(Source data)
=-=-=-=-=

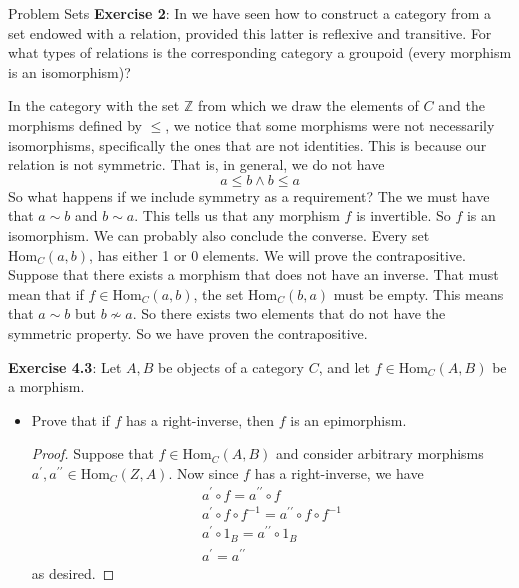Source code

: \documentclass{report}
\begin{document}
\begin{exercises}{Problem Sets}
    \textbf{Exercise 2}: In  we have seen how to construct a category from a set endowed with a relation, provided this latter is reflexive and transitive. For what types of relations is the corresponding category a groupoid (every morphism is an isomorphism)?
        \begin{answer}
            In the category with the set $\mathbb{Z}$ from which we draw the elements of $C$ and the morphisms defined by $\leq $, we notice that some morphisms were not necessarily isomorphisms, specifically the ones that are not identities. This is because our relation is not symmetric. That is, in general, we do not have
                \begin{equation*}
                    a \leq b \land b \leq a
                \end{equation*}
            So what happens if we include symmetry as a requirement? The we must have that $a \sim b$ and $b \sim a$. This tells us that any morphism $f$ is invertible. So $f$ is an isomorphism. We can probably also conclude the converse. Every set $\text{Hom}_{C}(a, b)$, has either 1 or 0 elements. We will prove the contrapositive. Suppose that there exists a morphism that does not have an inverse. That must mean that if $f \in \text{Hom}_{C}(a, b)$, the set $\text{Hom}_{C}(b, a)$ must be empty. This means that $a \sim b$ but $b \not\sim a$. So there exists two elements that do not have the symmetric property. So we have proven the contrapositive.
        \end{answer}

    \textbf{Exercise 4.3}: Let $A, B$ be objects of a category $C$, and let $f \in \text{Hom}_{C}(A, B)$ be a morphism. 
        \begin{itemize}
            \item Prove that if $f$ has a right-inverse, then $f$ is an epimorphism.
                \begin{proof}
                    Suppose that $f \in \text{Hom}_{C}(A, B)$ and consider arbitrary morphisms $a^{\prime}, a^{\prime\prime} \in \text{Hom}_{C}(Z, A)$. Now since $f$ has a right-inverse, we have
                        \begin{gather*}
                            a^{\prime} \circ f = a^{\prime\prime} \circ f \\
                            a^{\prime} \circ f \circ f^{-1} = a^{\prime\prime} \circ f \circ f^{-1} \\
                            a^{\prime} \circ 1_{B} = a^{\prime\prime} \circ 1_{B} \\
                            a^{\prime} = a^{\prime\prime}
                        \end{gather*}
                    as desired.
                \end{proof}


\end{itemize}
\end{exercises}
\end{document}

=-=-=-=-=

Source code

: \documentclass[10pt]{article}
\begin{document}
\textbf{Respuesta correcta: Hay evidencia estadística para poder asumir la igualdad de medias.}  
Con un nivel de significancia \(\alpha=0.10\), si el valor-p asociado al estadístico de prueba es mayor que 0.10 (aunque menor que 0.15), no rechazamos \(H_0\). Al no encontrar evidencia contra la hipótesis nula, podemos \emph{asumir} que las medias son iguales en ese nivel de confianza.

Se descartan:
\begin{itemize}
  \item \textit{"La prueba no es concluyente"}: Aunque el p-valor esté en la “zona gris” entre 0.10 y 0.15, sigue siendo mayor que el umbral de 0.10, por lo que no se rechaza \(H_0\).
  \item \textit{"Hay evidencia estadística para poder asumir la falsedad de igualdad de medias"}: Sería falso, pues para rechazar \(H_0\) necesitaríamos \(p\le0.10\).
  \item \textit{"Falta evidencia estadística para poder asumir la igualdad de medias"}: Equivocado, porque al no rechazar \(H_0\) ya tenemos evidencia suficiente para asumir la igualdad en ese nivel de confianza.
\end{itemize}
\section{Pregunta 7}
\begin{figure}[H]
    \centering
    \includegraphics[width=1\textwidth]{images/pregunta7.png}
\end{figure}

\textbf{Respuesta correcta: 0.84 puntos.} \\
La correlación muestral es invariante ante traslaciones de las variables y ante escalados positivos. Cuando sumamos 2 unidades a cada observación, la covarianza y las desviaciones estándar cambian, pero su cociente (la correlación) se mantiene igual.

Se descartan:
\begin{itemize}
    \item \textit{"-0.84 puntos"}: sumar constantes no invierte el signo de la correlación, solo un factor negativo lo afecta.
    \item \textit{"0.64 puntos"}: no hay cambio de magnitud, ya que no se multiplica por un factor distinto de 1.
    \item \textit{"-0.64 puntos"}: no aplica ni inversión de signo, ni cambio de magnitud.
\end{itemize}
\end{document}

=-=-=-=-=

- EXERCISE DETAILS -
What do the lines above say from the one containing "In the category" down to the one containing "Suppose that $f"? Return them exactly, both end lines included, and only them.

- RESULT OF THE EXERCISE -
            In the category with the set $\mathbb{Z}$ from which we draw the elements of $C$ and the morphisms defined by $\leq $, we notice that some morphisms were not necessarily isomorphisms, specifically the ones that are not identities. This is because our relation is not symmetric. That is, in general, we do not have
                \begin{equation*}
                    a \leq b \land b \leq a
                \end{equation*}
            So what happens if we include symmetry as a requirement? The we must have that $a \sim b$ and $b \sim a$. This tells us that any morphism $f$ is invertible. So $f$ is an isomorphism. We can probably also conclude the converse. Every set $\text{Hom}_{C}(a, b)$, has either 1 or 0 elements. We will prove the contrapositive. Suppose that there exists a morphism that does not have an inverse. That must mean that if $f \in \text{Hom}_{C}(a, b)$, the set $\text{Hom}_{C}(b, a)$ must be empty. This means that $a \sim b$ but $b \not\sim a$. So there exists two elements that do not have the symmetric property. So we have proven the contrapositive.
        \end{answer}

    \textbf{Exercise 4.3}: Let $A, B$ be objects of a category $C$, and let $f \in \text{Hom}_{C}(A, B)$ be a morphism. 
        \begin{itemize}
            \item Prove that if $f$ has a right-inverse, then $f$ is an epimorphism.
                \begin{proof}
                    Suppose that $f \in \text{Hom}_{C}(A, B)$ and consider arbitrary morphisms $a^{\prime}, a^{\prime\prime} \in \text{Hom}_{C}(Z, A)$. Now since $f$ has a right-inverse, we have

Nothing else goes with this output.